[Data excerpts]
#####

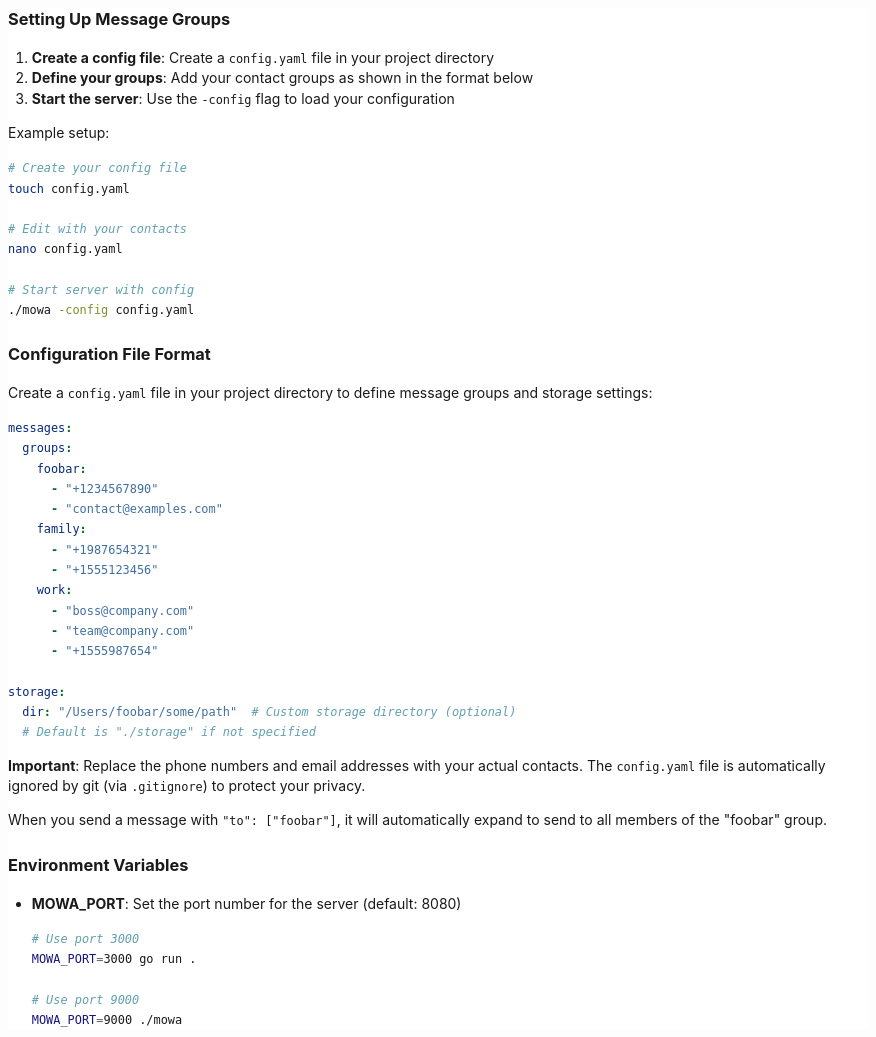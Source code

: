 ### Setting Up Message Groups

1. **Create a config file**: Create a `config.yaml` file in your project directory
2. **Define your groups**: Add your contact groups as shown in the format below
3. **Start the server**: Use the `-config` flag to load your configuration

Example setup:
```bash
# Create your config file
touch config.yaml

# Edit with your contacts
nano config.yaml

# Start server with config
./mowa -config config.yaml
```

### Configuration File Format

Create a `config.yaml` file in your project directory to define message groups and storage settings:

```yaml
messages:
  groups:
    foobar:
      - "+1234567890"
      - "contact@examples.com"
    family:
      - "+1987654321"
      - "+1555123456"
    work:
      - "boss@company.com"
      - "team@company.com"
      - "+1555987654"

storage:
  dir: "/Users/foobar/some/path"  # Custom storage directory (optional)
  # Default is "./storage" if not specified
```

**Important**: Replace the phone numbers and email addresses with your actual contacts. The `config.yaml` file is automatically ignored by git (via `.gitignore`) to protect your privacy.

When you send a message with `"to": ["foobar"]`, it will automatically expand to send to all members of the "foobar" group.

### Environment Variables

- **MOWA_PORT**: Set the port number for the server (default: 8080)
  ```bash
  # Use port 3000
  MOWA_PORT=3000 go run .
  
  # Use port 9000
  MOWA_PORT=9000 ./mowa
  ```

#####

- **YOUR INSTRUCTIONS**: The result consists of the line with "### Environment Variables" through the last line of the entries above, repeated exactly and with nothing else.

- **WRITTEN SOLUTION**:
### Environment Variables

- **MOWA_PORT**: Set the port number for the server (default: 8080)
  ```bash
  # Use port 3000
  MOWA_PORT=3000 go run .
  
  # Use port 9000
  MOWA_PORT=9000 ./mowa
  ```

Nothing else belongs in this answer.